* [What is being asked]: Every record that follows must be duplicated exactly, with images left out.

Data excerpts
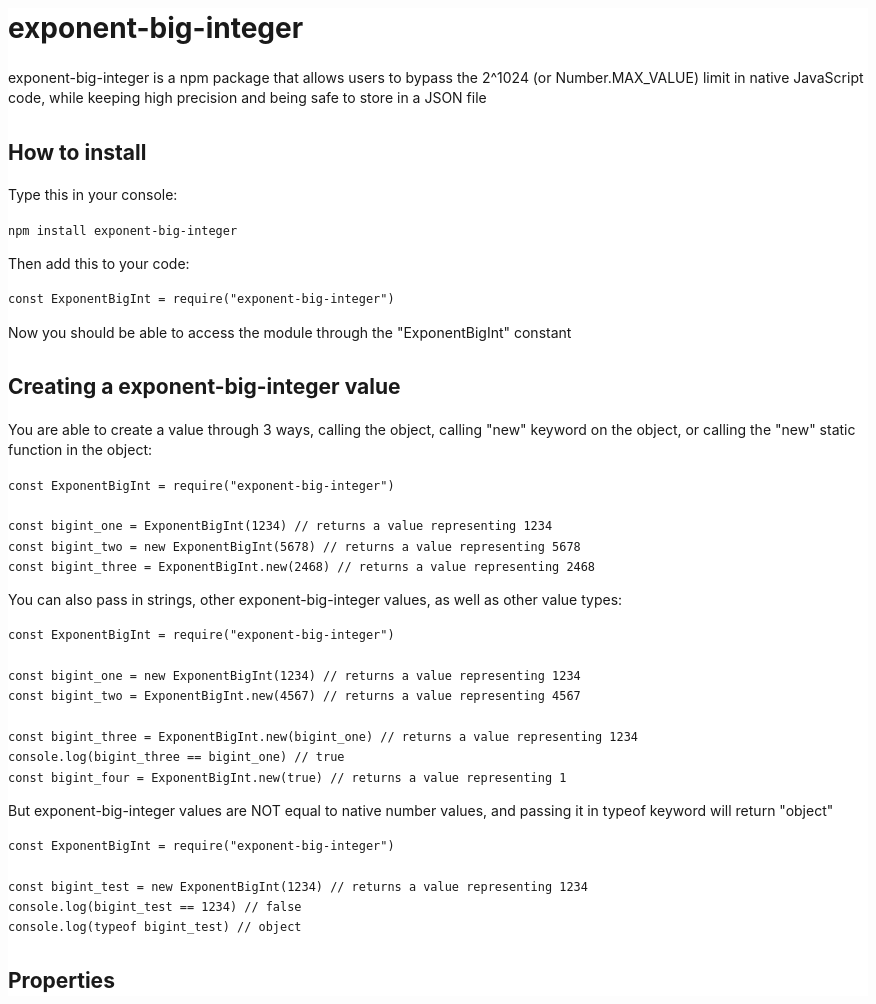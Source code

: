 # exponent-big-integer

exponent-big-integer is a npm package that allows users to bypass the 2^1024 (or Number.MAX_VALUE) limit in native JavaScript code, while keeping high precision and being safe to store in a JSON file

## How to install

Type this in your console:
```
npm install exponent-big-integer
```
Then add this to your code:
```
const ExponentBigInt = require("exponent-big-integer")
```
Now you should be able to access the module through the "ExponentBigInt" constant

## Creating a exponent-big-integer value

You are able to create a value through 3 ways, calling the object, calling "new" keyword on the object, or calling the "new" static function in the object:
```
const ExponentBigInt = require("exponent-big-integer")

const bigint_one = ExponentBigInt(1234) // returns a value representing 1234
const bigint_two = new ExponentBigInt(5678) // returns a value representing 5678
const bigint_three = ExponentBigInt.new(2468) // returns a value representing 2468
```
You can also pass in strings, other exponent-big-integer values, as well as other value types:
```
const ExponentBigInt = require("exponent-big-integer")

const bigint_one = new ExponentBigInt(1234) // returns a value representing 1234
const bigint_two = ExponentBigInt.new(4567) // returns a value representing 4567

const bigint_three = ExponentBigInt.new(bigint_one) // returns a value representing 1234
console.log(bigint_three == bigint_one) // true
const bigint_four = ExponentBigInt.new(true) // returns a value representing 1
```
But exponent-big-integer values are NOT equal to native number values, and passing it in typeof keyword will return "object"
```
const ExponentBigInt = require("exponent-big-integer")

const bigint_test = new ExponentBigInt(1234) // returns a value representing 1234
console.log(bigint_test == 1234) // false
console.log(typeof bigint_test) // object
```

## Properties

* [Reply to the exercise]:
Source code

: # exponent-big-integer

exponent-big-integer is a npm package that allows users to bypass the 2^1024 (or Number.MAX_VALUE) limit in native JavaScript code, while keeping high precision and being safe to store in a JSON file

## How to install

Type this in your console:
```
npm install exponent-big-integer
```
Then add this to your code:
```
const ExponentBigInt = require("exponent-big-integer")
```
Now you should be able to access the module through the "ExponentBigInt" constant

## Creating a exponent-big-integer value

You are able to create a value through 3 ways, calling the object, calling "new" keyword on the object, or calling the "new" static function in the object:
```
const ExponentBigInt = require("exponent-big-integer")

const bigint_one = ExponentBigInt(1234) // returns a value representing 1234
const bigint_two = new ExponentBigInt(5678) // returns a value representing 5678
const bigint_three = ExponentBigInt.new(2468) // returns a value representing 2468
```
You can also pass in strings, other exponent-big-integer values, as well as other value types:
```
const ExponentBigInt = require("exponent-big-integer")

const bigint_one = new ExponentBigInt(1234) // returns a value representing 1234
const bigint_two = ExponentBigInt.new(4567) // returns a value representing 4567

const bigint_three = ExponentBigInt.new(bigint_one) // returns a value representing 1234
console.log(bigint_three == bigint_one) // true
const bigint_four = ExponentBigInt.new(true) // returns a value representing 1
```
But exponent-big-integer values are NOT equal to native number values, and passing it in typeof keyword will return "object"
```
const ExponentBigInt = require("exponent-big-integer")

const bigint_test = new ExponentBigInt(1234) // returns a value representing 1234
console.log(bigint_test == 1234) // false
console.log(typeof bigint_test) // object
```

## Properties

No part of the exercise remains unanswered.